What is expected => Wherever a line in the records below contains "inline", copy that line.

Top of Exercise input

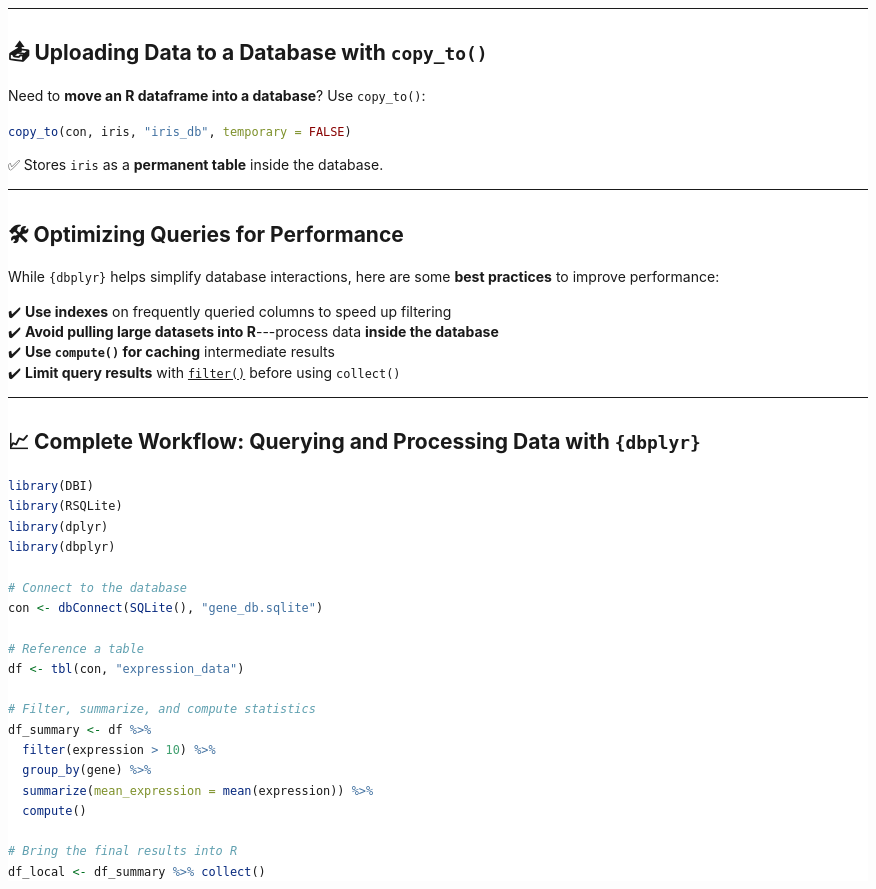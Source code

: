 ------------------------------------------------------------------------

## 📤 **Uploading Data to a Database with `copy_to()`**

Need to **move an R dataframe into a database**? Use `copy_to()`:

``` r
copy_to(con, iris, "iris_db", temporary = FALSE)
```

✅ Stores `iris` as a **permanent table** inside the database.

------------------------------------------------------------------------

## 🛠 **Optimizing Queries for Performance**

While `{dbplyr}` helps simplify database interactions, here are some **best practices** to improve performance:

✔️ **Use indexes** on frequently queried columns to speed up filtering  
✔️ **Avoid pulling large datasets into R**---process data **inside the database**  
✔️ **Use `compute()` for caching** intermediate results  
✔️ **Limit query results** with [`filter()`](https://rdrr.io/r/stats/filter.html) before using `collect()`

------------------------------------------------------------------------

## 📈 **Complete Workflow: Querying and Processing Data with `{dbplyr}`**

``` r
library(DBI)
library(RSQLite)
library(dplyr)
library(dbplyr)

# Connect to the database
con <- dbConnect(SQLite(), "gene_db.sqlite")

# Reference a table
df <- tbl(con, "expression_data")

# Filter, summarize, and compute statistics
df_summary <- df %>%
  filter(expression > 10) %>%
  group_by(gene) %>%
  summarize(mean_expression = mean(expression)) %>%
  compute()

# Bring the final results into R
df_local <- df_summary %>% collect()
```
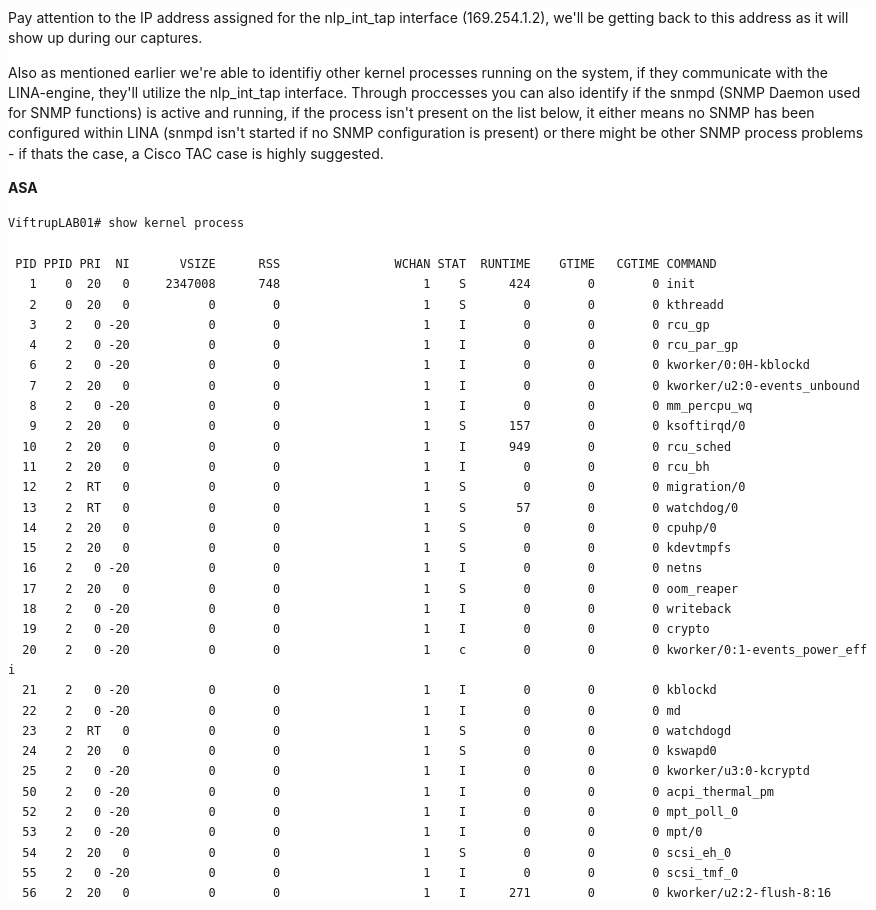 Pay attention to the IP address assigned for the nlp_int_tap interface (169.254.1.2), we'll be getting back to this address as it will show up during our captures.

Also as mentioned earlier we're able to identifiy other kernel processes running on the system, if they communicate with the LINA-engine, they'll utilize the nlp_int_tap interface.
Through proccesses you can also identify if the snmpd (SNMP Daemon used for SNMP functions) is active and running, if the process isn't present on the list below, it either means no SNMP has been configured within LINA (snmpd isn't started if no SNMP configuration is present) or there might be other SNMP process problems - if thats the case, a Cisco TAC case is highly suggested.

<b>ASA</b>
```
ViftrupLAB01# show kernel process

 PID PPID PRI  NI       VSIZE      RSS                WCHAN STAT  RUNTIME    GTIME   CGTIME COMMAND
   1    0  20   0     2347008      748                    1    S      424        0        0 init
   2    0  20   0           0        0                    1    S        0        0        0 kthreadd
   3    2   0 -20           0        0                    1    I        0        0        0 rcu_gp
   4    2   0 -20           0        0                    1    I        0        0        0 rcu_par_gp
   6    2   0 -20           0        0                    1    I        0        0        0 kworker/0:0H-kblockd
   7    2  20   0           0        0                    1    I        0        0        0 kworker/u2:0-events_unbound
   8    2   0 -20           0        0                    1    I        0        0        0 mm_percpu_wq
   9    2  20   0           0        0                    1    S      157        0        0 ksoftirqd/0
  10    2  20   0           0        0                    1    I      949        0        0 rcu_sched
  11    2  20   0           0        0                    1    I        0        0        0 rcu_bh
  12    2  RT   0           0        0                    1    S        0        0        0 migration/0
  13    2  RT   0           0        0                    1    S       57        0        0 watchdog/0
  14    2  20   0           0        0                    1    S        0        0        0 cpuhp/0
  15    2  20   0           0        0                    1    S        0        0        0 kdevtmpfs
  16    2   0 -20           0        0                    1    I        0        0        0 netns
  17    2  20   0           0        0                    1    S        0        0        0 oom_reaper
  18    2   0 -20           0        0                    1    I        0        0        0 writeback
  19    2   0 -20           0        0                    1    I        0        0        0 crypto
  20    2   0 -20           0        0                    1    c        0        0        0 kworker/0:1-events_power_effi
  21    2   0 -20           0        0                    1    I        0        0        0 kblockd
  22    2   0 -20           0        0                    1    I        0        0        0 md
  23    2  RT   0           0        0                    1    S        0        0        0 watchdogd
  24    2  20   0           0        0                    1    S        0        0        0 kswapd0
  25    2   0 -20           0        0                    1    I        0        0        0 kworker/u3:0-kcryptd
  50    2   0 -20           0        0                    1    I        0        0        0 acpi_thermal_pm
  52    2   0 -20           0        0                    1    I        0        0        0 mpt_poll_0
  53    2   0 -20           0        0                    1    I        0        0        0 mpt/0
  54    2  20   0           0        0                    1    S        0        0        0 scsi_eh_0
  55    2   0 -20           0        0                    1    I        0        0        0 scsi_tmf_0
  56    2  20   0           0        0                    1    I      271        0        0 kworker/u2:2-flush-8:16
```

Bottom of Exercise input
Top of Exercise input

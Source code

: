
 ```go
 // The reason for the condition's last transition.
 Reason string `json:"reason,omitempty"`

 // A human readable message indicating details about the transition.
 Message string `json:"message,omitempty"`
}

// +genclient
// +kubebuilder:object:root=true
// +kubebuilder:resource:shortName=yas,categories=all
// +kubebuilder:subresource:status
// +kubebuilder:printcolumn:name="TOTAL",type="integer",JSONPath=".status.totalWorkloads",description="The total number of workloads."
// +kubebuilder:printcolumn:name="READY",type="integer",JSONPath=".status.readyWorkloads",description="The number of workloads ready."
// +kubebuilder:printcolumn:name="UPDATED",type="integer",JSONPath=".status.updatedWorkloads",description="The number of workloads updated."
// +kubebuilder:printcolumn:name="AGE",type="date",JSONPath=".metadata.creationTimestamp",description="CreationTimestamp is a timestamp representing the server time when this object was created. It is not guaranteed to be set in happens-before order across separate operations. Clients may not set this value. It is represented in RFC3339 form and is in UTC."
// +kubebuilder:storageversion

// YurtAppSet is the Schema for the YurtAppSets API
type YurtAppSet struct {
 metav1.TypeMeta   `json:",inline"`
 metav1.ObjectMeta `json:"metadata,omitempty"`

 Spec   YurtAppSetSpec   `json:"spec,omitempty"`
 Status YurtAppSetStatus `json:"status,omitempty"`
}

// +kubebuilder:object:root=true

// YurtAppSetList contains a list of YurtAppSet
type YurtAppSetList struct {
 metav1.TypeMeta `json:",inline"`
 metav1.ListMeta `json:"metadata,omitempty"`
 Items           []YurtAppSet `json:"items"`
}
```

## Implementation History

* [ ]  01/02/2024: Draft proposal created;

Bottom of Exercise input
Top of Exercise input

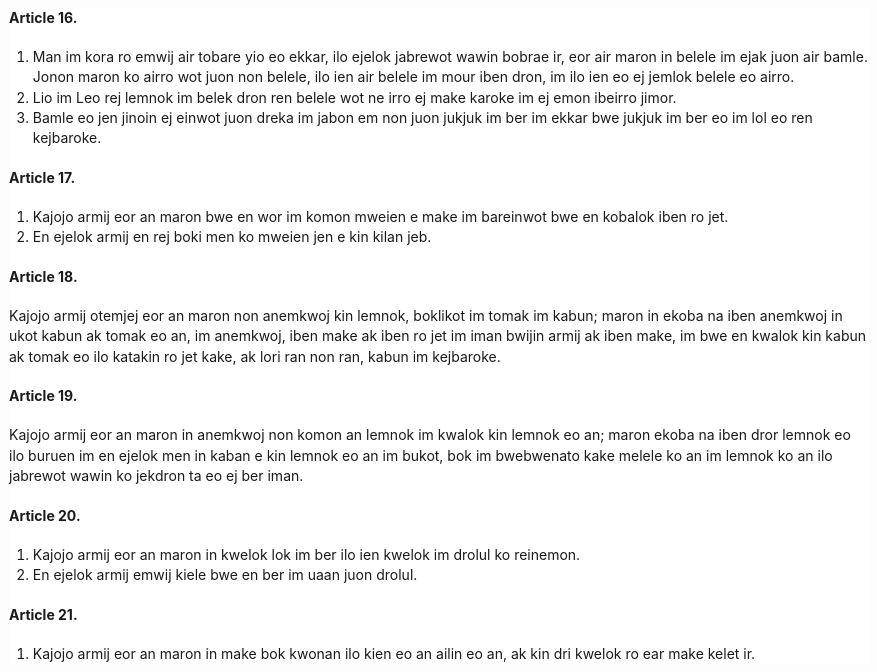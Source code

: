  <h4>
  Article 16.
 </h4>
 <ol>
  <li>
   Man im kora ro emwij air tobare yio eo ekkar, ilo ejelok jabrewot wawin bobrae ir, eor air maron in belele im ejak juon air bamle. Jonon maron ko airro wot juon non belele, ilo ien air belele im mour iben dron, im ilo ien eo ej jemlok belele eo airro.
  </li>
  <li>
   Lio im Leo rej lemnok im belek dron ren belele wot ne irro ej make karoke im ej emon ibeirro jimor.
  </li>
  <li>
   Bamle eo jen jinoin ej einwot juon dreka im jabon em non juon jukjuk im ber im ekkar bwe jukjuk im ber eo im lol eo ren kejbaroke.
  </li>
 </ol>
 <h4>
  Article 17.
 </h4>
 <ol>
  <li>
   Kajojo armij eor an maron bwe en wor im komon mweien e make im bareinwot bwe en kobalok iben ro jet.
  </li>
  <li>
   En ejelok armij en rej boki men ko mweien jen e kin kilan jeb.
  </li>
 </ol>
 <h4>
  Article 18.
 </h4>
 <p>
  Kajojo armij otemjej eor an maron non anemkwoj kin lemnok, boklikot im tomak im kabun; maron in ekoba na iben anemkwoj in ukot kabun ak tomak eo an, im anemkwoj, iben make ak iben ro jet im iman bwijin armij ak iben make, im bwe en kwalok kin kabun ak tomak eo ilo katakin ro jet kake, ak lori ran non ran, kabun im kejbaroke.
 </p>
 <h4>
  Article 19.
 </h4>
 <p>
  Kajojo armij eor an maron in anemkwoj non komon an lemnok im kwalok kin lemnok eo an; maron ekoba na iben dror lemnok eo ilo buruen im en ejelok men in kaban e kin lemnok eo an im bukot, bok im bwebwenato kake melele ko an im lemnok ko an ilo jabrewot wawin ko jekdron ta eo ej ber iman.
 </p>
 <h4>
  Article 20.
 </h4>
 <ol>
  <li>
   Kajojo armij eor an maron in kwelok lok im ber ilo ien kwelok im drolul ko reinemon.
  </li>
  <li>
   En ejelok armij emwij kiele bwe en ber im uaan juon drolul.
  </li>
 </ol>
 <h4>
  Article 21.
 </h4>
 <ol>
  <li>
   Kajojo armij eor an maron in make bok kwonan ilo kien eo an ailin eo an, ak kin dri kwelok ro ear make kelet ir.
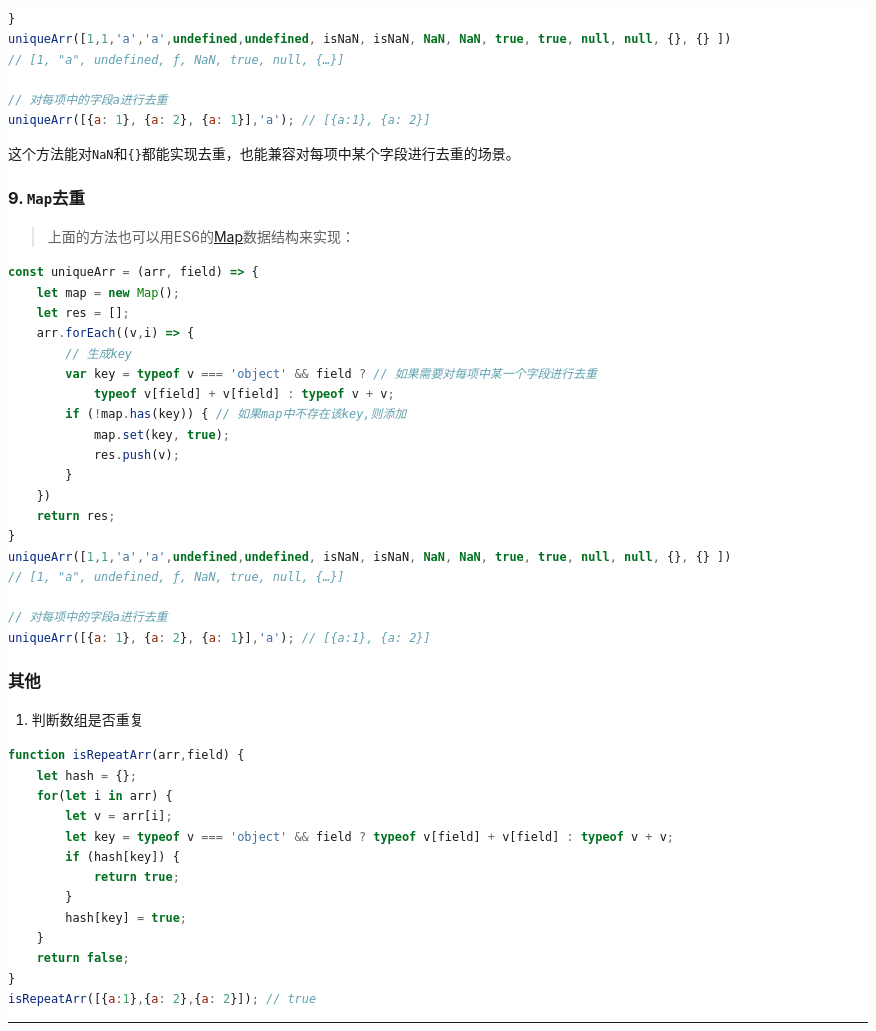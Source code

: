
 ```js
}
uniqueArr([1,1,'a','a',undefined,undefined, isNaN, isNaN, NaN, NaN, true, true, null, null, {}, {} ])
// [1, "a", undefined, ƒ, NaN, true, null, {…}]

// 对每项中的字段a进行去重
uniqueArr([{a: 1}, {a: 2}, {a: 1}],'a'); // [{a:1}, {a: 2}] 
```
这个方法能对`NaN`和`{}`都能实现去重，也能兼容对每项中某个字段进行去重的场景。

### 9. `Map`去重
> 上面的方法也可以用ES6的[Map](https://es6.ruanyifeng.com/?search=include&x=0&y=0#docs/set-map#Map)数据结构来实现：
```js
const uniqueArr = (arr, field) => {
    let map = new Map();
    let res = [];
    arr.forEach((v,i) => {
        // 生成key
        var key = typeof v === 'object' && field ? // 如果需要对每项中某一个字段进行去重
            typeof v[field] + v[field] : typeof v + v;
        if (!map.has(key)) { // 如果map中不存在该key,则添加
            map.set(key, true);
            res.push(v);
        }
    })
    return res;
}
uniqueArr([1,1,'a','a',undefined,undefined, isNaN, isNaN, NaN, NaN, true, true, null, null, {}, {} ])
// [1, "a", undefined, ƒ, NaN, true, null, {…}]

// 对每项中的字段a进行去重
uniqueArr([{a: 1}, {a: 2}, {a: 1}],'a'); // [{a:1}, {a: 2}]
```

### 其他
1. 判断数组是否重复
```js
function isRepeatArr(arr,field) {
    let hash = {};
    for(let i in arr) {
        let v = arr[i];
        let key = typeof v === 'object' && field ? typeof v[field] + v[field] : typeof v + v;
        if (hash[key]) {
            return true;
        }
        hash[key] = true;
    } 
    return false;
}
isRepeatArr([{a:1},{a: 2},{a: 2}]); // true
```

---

Bottom of Exercise input

Task result =>
 metav1.TypeMeta   `json:",inline"`
 metav1.TypeMeta `json:",inline"`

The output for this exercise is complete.